Province Wide Firearm Amnesty Numbers In
Solicitor General Mike Morris at news conference wrapping up firearms amnesty – image courtesy RCMP E Division
Prince George, B.C. – Over the month of October, British Columbians had the opportunity to surrender unwanted firearms to police without fear of repercussion, as long as the firearms had not been used in the commission of crime.
Throughout the Province, the month long program saw a total of 1184 firearms and replicas as well as thousands of rounds of ammunition surrendered. That’s down from the previous amnesty in BC which saw 1800 firearms turned over to police. Although the numbers are down, Solicitor General Mike Morris says the 2016 event was a success “By all means, it was a success. That’s 1184 that are no longer in circulation and available to people when they break into homes.”

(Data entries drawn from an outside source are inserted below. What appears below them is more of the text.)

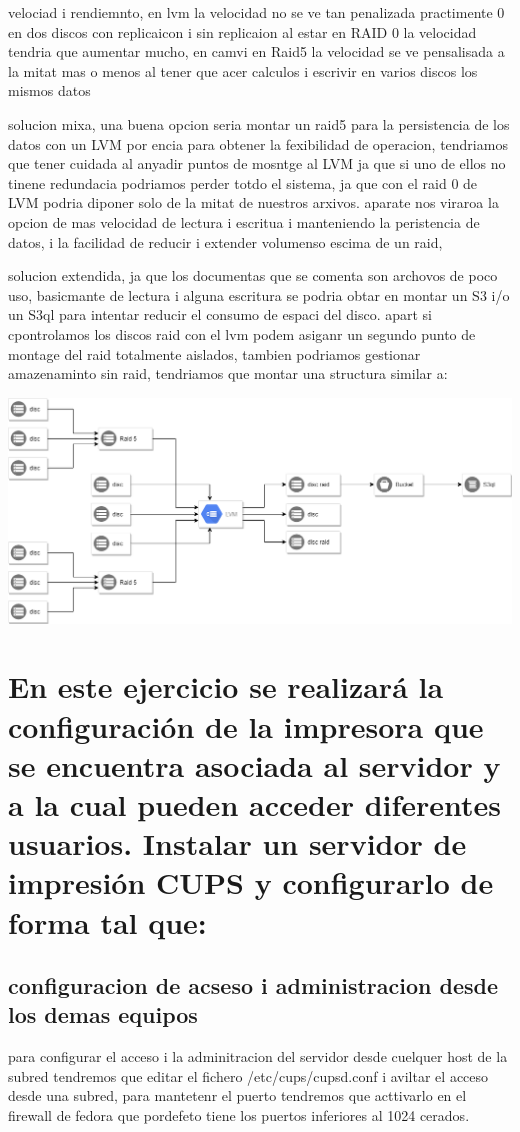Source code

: \documentclass[preprint,11pt]{elsarticle}
\begin{document}
velociad i rendiemnto, en lvm la velocidad no se ve tan penalizada practimente 0 en dos discos con replicaicon i sin replicaion al estar en RAID 0 la velocidad tendria que aumentar mucho, en camvi en Raid5 la velocidad se ve pensalisada a la mitat mas o menos al tener que acer calculos i escrivir en varios discos los mismos datos

solucion mixa, una buena opcion seria montar un raid5 para la persistencia de los datos con un LVM por encia para obtener la fexibilidad de operacion, tendriamos que tener cuidada al anyadir puntos de mosntge al LVM ja que si uno de ellos no tinene redundacia podriamos perder totdo el sistema, ja que con el raid 0 de LVM podria diponer solo de la mitat de nuestros arxivos. aparate nos viraroa la opcion de mas velocidad de lectura i escritua i manteniendo la peristencia de datos, i la facilidad de reducir i extender volumenso escima de un raid, 

solucion extendida, ja que los documentas que se comenta son archovos de poco uso, basicmante de lectura i alguna escritura se podria obtar en montar un S3 i/o un S3ql para intentar reducir el consumo de espaci del disco. apart si cpontrolamos los discos raid con el lvm podem asiganr un segundo punto de montage del raid totalmente aislados, tambien podriamos gestionar amazenaminto sin raid, tendriamos que montar una structura similar a: 

\includegraphics[width=\textwidth]{structure.png}

\clearpage
\section{En este ejercicio se realizará la configuración de la impresora que se encuentra asociada al servidor y a la cual pueden acceder diferentes usuarios. Instalar un servidor de impresión CUPS y configurarlo de forma tal que:}

\subsection{configuracion de acseso i administracion desde los demas equipos}
para configurar el acceso i la adminitracion del servidor desde cuelquer host de la subred tendremos que editar el fichero /etc/cups/cupsd.conf i aviltar el acceso desde una subred, para mantetenr el puerto tendremos que acttivarlo en el firewall de fedora que pordefeto tiene los puertos inferiores al 1024 cerados.

\end{document}
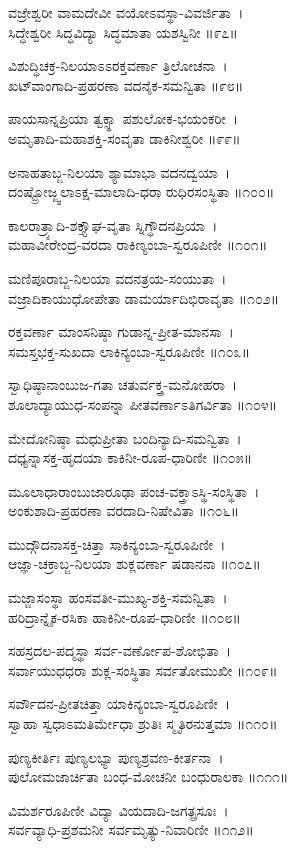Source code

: ವಜ್ರೇಶ್ವರೀ ವಾಮದೇವೀ ವಯೋಽವಸ್ಥಾ-ವಿವರ್ಜಿತಾ~।\\
ಸಿದ್ಧೇಶ್ವರೀ ಸಿದ್ಧವಿದ್ಯಾ ಸಿದ್ಧಮಾತಾ ಯಶಸ್ವಿನೀ ॥೯೭॥

ವಿಶುದ್ಧಿಚಕ್ರ-ನಿಲಯಾಽಽರಕ್ತವರ್ಣಾ ತ್ರಿಲೋಚನಾ~।\\
ಖಟ್‍ವಾಂಗಾದಿ-ಪ್ರಹರಣಾ ವದನೈಕ-ಸಮನ್ವಿತಾ ॥೯೮॥

ಪಾಯಸಾನ್ನಪ್ರಿಯಾ ತ್ವಕ್ಸ್ಥಾ ಪಶುಲೋಕ-ಭಯಂಕರೀ~।\\
ಅಮೃತಾದಿ-ಮಹಾಶಕ್ತಿ-ಸಂವೃತಾ ಡಾಕಿನೀಶ್ವರೀ ॥೯೯॥

ಅನಾಹತಾಬ್ಜ-ನಿಲಯಾ ಶ್ಯಾಮಾಭಾ ವದನದ್ವಯಾ~।\\
ದಂಷ್ಟ್ರೋಜ್ಜ್ವಲಾಽಕ್ಷ-ಮಾಲಾದಿ-ಧರಾ ರುಧಿರಸಂಸ್ಥಿತಾ ॥೧೦೦॥

ಕಾಲರಾತ್ರ್ಯಾದಿ-ಶಕ್ತ್ಯೌಘ-ವೃತಾ ಸ್ನಿಗ್ಧೌದನಪ್ರಿಯಾ~।\\
ಮಹಾವೀರೇಂದ್ರ-ವರದಾ ರಾಕಿಣ್ಯಂಬಾ-ಸ್ವರೂಪಿಣೀ ॥೧೦೧॥

ಮಣಿಪೂರಾಬ್ಜ-ನಿಲಯಾ ವದನತ್ರಯ-ಸಂಯುತಾ~।\\
ವಜ್ರಾದಿಕಾಯುಧೋಪೇತಾ ಡಾಮರ್ಯಾದಿಭಿರಾವೃತಾ ॥೧೦೨॥

ರಕ್ತವರ್ಣಾ ಮಾಂಸನಿಷ್ಠಾ  ಗುಡಾನ್ನ-ಪ್ರೀತ-ಮಾನಸಾ~।\\
ಸಮಸ್ತಭಕ್ತ-ಸುಖದಾ ಲಾಕಿನ್ಯಂಬಾ-ಸ್ವರೂಪಿಣೀ ॥೧೦೩॥

ಸ್ವಾಧಿಷ್ಠಾನಾಂಬುಜ-ಗತಾ ಚತುರ್ವಕ್ತ್ರ-ಮನೋಹರಾ~।\\
ಶೂಲಾದ್ಯಾಯುಧ-ಸಂಪನ್ನಾ ಪೀತವರ್ಣಾಽತಿಗರ್ವಿತಾ ॥೧೦೪॥

ಮೇದೋನಿಷ್ಠಾ ಮಧುಪ್ರೀತಾ ಬಂದಿನ್ಯಾದಿ-ಸಮನ್ವಿತಾ~।\\
ದಧ್ಯನ್ನಾಸಕ್ತ-ಹೃದಯಾ ಕಾಕಿನೀ-ರೂಪ-ಧಾರಿಣೀ ॥೧೦೫॥

ಮೂಲಾಧಾರಾಂಬುಜಾರೂಢಾ ಪಂಚ-ವಕ್ತ್ರಾಽಸ್ಥಿ-ಸಂಸ್ಥಿತಾ~।\\
ಅಂಕುಶಾದಿ-ಪ್ರಹರಣಾ ವರದಾದಿ-ನಿಷೇವಿತಾ ॥೧೦೬॥

ಮುದ್ಗೌದನಾಸಕ್ತ-ಚಿತ್ತಾ ಸಾಕಿನ್ಯಂಬಾ-ಸ್ವರೂಪಿಣೀ~।\\
ಆಜ್ಞಾ-ಚಕ್ರಾಬ್ಜ-ನಿಲಯಾ ಶುಕ್ಲವರ್ಣಾ ಷಡಾನನಾ ॥೧೦೭॥

ಮಜ್ಜಾಸಂಸ್ಥಾ ಹಂಸವತೀ-ಮುಖ್ಯ-ಶಕ್ತಿ-ಸಮನ್ವಿತಾ~।\\
ಹರಿದ್ರಾನ್ನೈಕ-ರಸಿಕಾ ಹಾಕಿನೀ-ರೂಪ-ಧಾರಿಣೀ ॥೧೦೮॥

ಸಹಸ್ರದಲ-ಪದ್ಮಸ್ಥಾ ಸರ್ವ-ವರ್ಣೋಪ-ಶೋಭಿತಾ~।\\
ಸರ್ವಾಯುಧಧರಾ ಶುಕ್ಲ-ಸಂಸ್ಥಿತಾ ಸರ್ವತೋಮುಖೀ ॥೧೦೯॥

ಸರ್ವೌದನ-ಪ್ರೀತಚಿತ್ತಾ ಯಾಕಿನ್ಯಂಬಾ-ಸ್ವರೂಪಿಣೀ~।\\
ಸ್ವಾಹಾ ಸ್ವಧಾಽಮತಿರ್ಮೇಧಾ ಶ್ರುತಿಃ ಸ್ಮೃತಿರನುತ್ತಮಾ ॥೧೧೦॥

ಪುಣ್ಯಕೀರ್ತಿಃ ಪುಣ್ಯಲಭ್ಯಾ ಪುಣ್ಯಶ್ರವಣ-ಕೀರ್ತನಾ~।\\
ಪುಲೋಮಜಾರ್ಚಿತಾ ಬಂಧ-ಮೋಚನೀ ಬಂಧುರಾಲಕಾ ॥೧೧೧॥

ವಿಮರ್ಶರೂಪಿಣೀ ವಿದ್ಯಾ ವಿಯದಾದಿ-ಜಗತ್ಪ್ರಸೂಃ~।\\
ಸರ್ವವ್ಯಾಧಿ-ಪ್ರಶಮನೀ ಸರ್ವಮೃತ್ಯು-ನಿವಾರಿಣೀ ॥೧೧೨॥

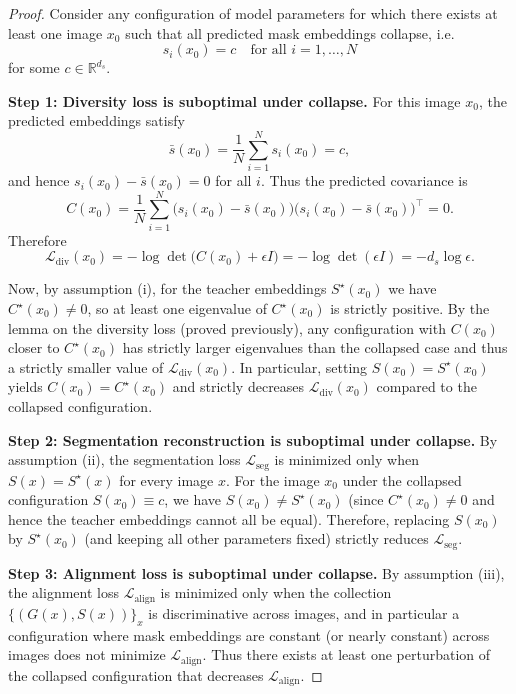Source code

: \documentclass[12pt]{article}
\begin{document}
\begin{proof}
Consider any configuration of model parameters for which there exists at least
one image $x_0$ such that all predicted mask embeddings collapse, i.e.\
\[
s_i(x_0) = c \quad \text{for all } i = 1,\dots,N
\]
for some $c \in \mathbb{R}^{d_s}$.

\medskip
\noindent\textbf{Step 1: Diversity loss is suboptimal under collapse.}
For this image $x_0$, the predicted embeddings satisfy
\[
\bar{s}(x_0) = \frac{1}{N} \sum_{i=1}^N s_i(x_0) = c,
\]
and hence $s_i(x_0) - \bar{s}(x_0) = 0$ for all $i$.
Thus the predicted covariance is
\[
C(x_0)
= \frac{1}{N} \sum_{i=1}^N
\big(s_i(x_0) - \bar{s}(x_0)\big)\big(s_i(x_0) - \bar{s}(x_0)\big)^\top
= 0.
\]
Therefore
\[
\mathcal{L}_{\mathrm{div}}(x_0)
= - \log \det\big(C(x_0) + \epsilon I\big)
= - \log \det(\epsilon I)
= - d_s \log \epsilon.
\]

Now, by assumption (i), for the teacher embeddings $S^\star(x_0)$ we have
$C^\star(x_0) \neq 0$, so at least one eigenvalue of $C^\star(x_0)$ is
strictly positive.
By the lemma on the diversity loss (proved previously), any configuration
with $C(x_0)$ closer to $C^\star(x_0)$ has strictly larger eigenvalues than
the collapsed case and thus a strictly smaller value of
$\mathcal{L}_{\mathrm{div}}(x_0)$.
In particular, setting $S(x_0) = S^\star(x_0)$ yields $C(x_0) = C^\star(x_0)$
and strictly decreases $\mathcal{L}_{\mathrm{div}}(x_0)$ compared to the
collapsed configuration.

\medskip
\noindent\textbf{Step 2: Segmentation reconstruction is suboptimal under collapse.}
By assumption (ii), the segmentation loss $\mathcal{L}_{\mathrm{seg}}$ is
minimized only when $S(x) = S^\star(x)$ for every image $x$.
For the image $x_0$ under the collapsed configuration $S(x_0) \equiv c$,
we have $S(x_0) \neq S^\star(x_0)$ (since $C^\star(x_0) \neq 0$ and hence
the teacher embeddings cannot all be equal).
Therefore, replacing $S(x_0)$ by $S^\star(x_0)$ (and keeping all other
parameters fixed) strictly reduces $\mathcal{L}_{\mathrm{seg}}$.

\medskip
\noindent\textbf{Step 3: Alignment loss is suboptimal under collapse.}
By assumption (iii), the alignment loss $\mathcal{L}_{\mathrm{align}}$ is
minimized only when the collection $\{(G(x), S(x))\}_x$ is discriminative
across images, and in particular a configuration where mask embeddings are
constant (or nearly constant) across images does not minimize
$\mathcal{L}_{\mathrm{align}}$.
Thus there exists at least one perturbation of the collapsed configuration
that decreases $\mathcal{L}_{\mathrm{align}}$.


\end{proof}
\end{document}
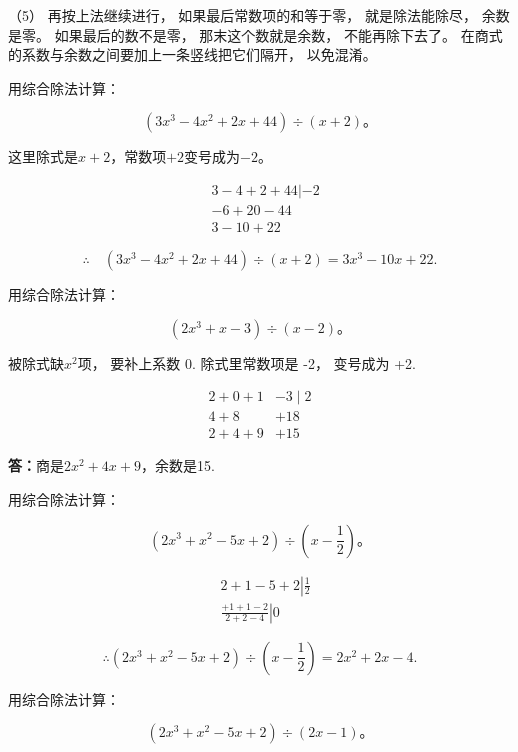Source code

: （5） 再按上法继续进行， 如果最后常数项的和等于零， 就是除法能除尽，
余数是零。 如果最后的数不是零， 那末这个数就是余数， 不能再除下去了。
在商式的系数与余数之间要加上一条竖线把它们隔开， 以免混淆。

 用综合除法计算：

\[
(3 x ^{3} - 4 x ^{2} + 2 x + 44) \div (x + 2)\text{。}
\]

 这里除式是\(x + 2\)，常数项\(+2\)变号成为\(-2\)。


\[
\begin{array}{rl} & 3 - 4 + 2 + 44 \left| - 2 \right. \\ & - 6 + 20 - 44 \\ \hline {} & 3 - 10 + 22 \end{array}
\]

\[
\therefore \quad (3 x ^{3} - 4 x ^{2} + 2 x + 44) \div (x + 2) = 3 x ^{3} - 10 x + 22.
\]

 用综合除法计算：

\[
(2 x ^{3} + x - 3) \div (x - 2)\text{。}
\]

 被除式缺\(x^{2}\)项， 要补上系数 0. 除式里常数项是
-2， 变号成为 +2.


\[
\begin{array}{rl} 2 + 0 + 1 & - 3 \mid 2 \\ 4 + 8 & + 18 \\ \hline 2 + 4 + 9 & + 15 \end{array}
\]

\textbf{答：}商是\(2x^{2} + 4x + 9\)，余数是15.

 用综合除法计算：

\[
(2 x ^{3} + x ^{2} - 5 x + 2) \div \left(x - \frac{1}{2}\right)\text{。}
\]


\[
\begin{array}{rl} & 2 + 1 - 5 + 2 \left| \frac{1}{2} \right. \\ & \left. \frac{+ 1 + 1 - 2}{2 + 2 - 4} \right| 0 \end{array}
\]

\[
\therefore (2 x ^{3} + x ^{2} - 5 x + 2) \div \left(x - \frac{1}{2}\right) = 2 x ^{2} + 2 x - 4.
\]

 用综合除法计算：

\[
(2 x ^{3} + x ^{2} - 5 x + 2) \div (2 x - 1)\text{。}
\]

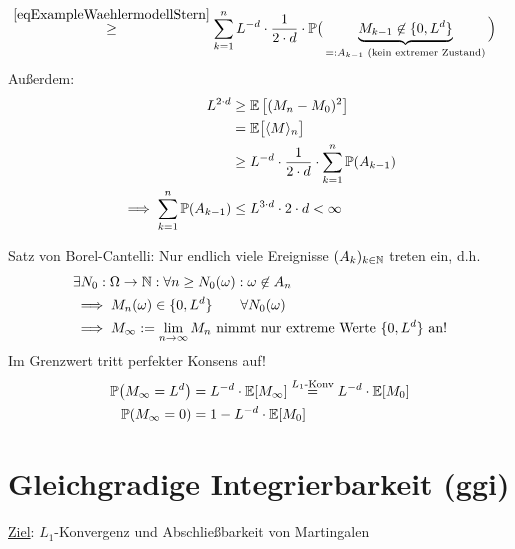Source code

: \begin{beisp}[Wählermodell]
\begin{align*}
&\stackrel{\eqref{eqExampleWaehlermodellStern}}{\geq}
\sum\limits_{k=1}^n L^{-d}\cdot\frac{1}{2\cdot d}\cdot\P\big(\underbrace{M_{k-1}\not\in\lbrace0,L^d\rbrace}_{=:A_{k-1}\text{ (kein extremer Zustand)}}\Big)
\end{align*}
Außerdem:
\begin{align*}
L^{2\cdot d}
&\geq \E\left[(M_n-M_0)^2\right]\\
&=\E\big[\langle M\rangle_n\big]\\
&\geq L^{-d}\cdot\frac{1}{2\cdot d}\cdot\sum\limits_{k=1}^n\P(A_{k-1})\\
\implies
\sum\limits_{k=1}^n\P(A_{k-1})&\leq L^{3\cdot d}\cdot 2\cdot d<\infty
\end{align*}

Satz von Borel-Cantelli: Nur endlich viele Ereignisse $(A_k)_{k\in\N}$ treten ein, d.h.
\begin{align*}
&\exists N_0:\Omega\to\N:\forall n\geq N_0(\omega):\omega\not\in A_n\\
&\implies M_n(\omega)\in\lbrace0,L^d\rbrace\qquad\forall N_0(\omega)\\
&\implies M_\infty:=\limn M_n\text{ nimmt nur extreme Werte $\lbrace0,L^d\rbrace$ an!}
\end{align*}
Im Grenzwert tritt perfekter Konsens auf!
\begin{align*}
\P\big(M_\infty=L^d\big)&=L^{-d}\cdot\E[M_\infty]\stackeq{L_1\text{-Konv}} L^{-d}\cdot\E[M_0]\\
\P(M_\infty=0)&=1-L^{-d}\cdot\E[M_0]
\end{align*}
\end{beisp}

\setcounter{section}{1} %
\section{Gleichgradige Integrierbarkeit (ggi)} %
\setcounter{section}{4} %
\ul{Ziel}: $L_1$-Konvergenz und Abschließbarkeit von Martingalen

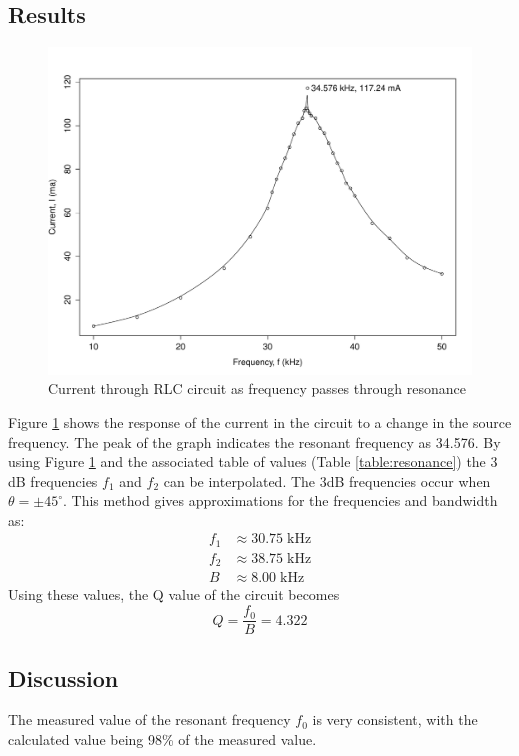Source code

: \documentclass[12pt]{article}
\providecommand{\units}[1]{\;\text{#1}}
\begin{document}
\subsection{Results}\label{sec:res_results}
\begin{figure}[h]
	\centering
	\includegraphics[scale=0.5]{resonance_plot}
	\caption{Current through RLC circuit as frequency passes through resonance}
	\label{fig:res_graph}
\end{figure}
Figure \ref{fig:res_graph} shows the response of the current in the circuit to a change in the source frequency. The peak of the graph indicates the resonant frequency as 34.576\units{kHz}. By using Figure \ref{fig:res_graph} and the associated table of values (Table \ref{table:resonance}) the 3 dB frequencies $f_1$ and $f_2$ can be interpolated. The 3dB frequencies occur when $\theta = \pm 45^{\circ}$. This method gives approximations for the frequencies and bandwidth as:
\begin{align*}
	f_1 &\approx 30.75\units{kHz} \\
	f_2 &\approx 38.75\units{kHz} \\
	B &\approx 8.00\units{kHz}
\end{align*}
Using these values, the Q value of the circuit becomes
\begin{equation*}
Q=\frac{f_{0}}{B}=4.322
\end{equation*} 

\subsection{Discussion}\label{sec:res_discussion}
The measured value of the resonant frequency $f_0$ is very consistent, with the calculated value being 98\% of the measured value. 
\end{document}
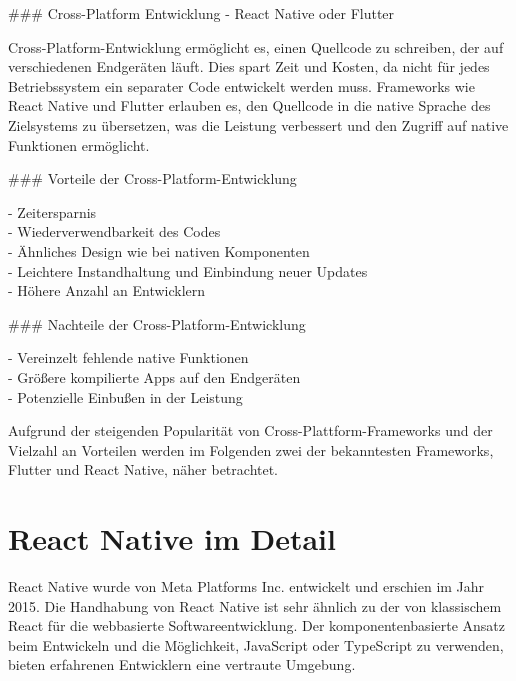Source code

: \documentclass[a4paper,12pt]{article}
\begin{document}
\vspace{0.5cm}

### Cross-Platform Entwicklung - React Native oder Flutter

Cross-Platform-Entwicklung ermöglicht es, einen Quellcode zu schreiben, der auf verschiedenen Endgeräten läuft. Dies spart Zeit und Kosten, da nicht für jedes Betriebssystem ein separater Code entwickelt werden muss. Frameworks wie React Native und Flutter erlauben es, den Quellcode in die native Sprache des Zielsystems zu übersetzen, was die Leistung verbessert und den Zugriff auf native Funktionen ermöglicht.

\vspace{0.5cm}

### Vorteile der Cross-Platform-Entwicklung

- Zeitersparnis \\
- Wiederverwendbarkeit des Codes \\
- Ähnliches Design wie bei nativen Komponenten \\
- Leichtere Instandhaltung und Einbindung neuer Updates \\
- Höhere Anzahl an Entwicklern

\vspace{0.5cm}

### Nachteile der Cross-Platform-Entwicklung

- Vereinzelt fehlende native Funktionen \\
- Größere kompilierte Apps auf den Endgeräten \\
- Potenzielle Einbußen in der Leistung

\vspace{0.5cm}

Aufgrund der steigenden Popularität von Cross-Plattform-Frameworks und der Vielzahl an Vorteilen werden im Folgenden zwei der bekanntesten Frameworks, Flutter und React Native, näher betrachtet.


\section{React Native im Detail}
React Native wurde von Meta Platforms Inc. entwickelt und erschien im Jahr 2015. Die Handhabung von React Native ist sehr ähnlich zu der von klassischem React für die webbasierte Softwareentwicklung. Der komponentenbasierte Ansatz beim Entwickeln und die Möglichkeit, JavaScript oder TypeScript zu verwenden, bieten erfahrenen Entwicklern eine vertraute Umgebung. 

\vspace{0.5cm}
\end{document}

The Solicitor General says all of the firearms will be checked to ensure they have not been stolen and that there are no alerts issued for that particular firearm “Other than that there’s not much done, unless it’s a unique calibre or there is something unique about it that raises the attention then it will go for further forensic examination”. All of the firearms surrendered will be destroyed
As previously reported on 250News, the surrendered firearms in Prince George were made up of:
- 8 handguns,
- 27 rifles and
- 8 shotguns.
All of these were standard or common firearms.
The most unusual item surrendered during this amnesty was a World War I mortar. There was also an Uzi turned in.
The Province wide amnesty was the second in three years, but the Solicitor General says at this point, there is no plan to make this a regular event “We will certainly keep all that in mind we’re encouraging the public anyways that if they have any firearms that have come into their possession to contact police and turn them over. The police can make a determination at the time ( whether charges are warranted) but I don’t think anyone who legitimately goes before the police and says look, ‘ I’ve got this gun that was left in the house by my uncle and I don’t want it anymore’ I am sure the police wouldn’t consider charges under circumstances like that,. But we still have to be wary because a lot of times criminals will use these kind of venues (amnesty) to get out of prosecution.”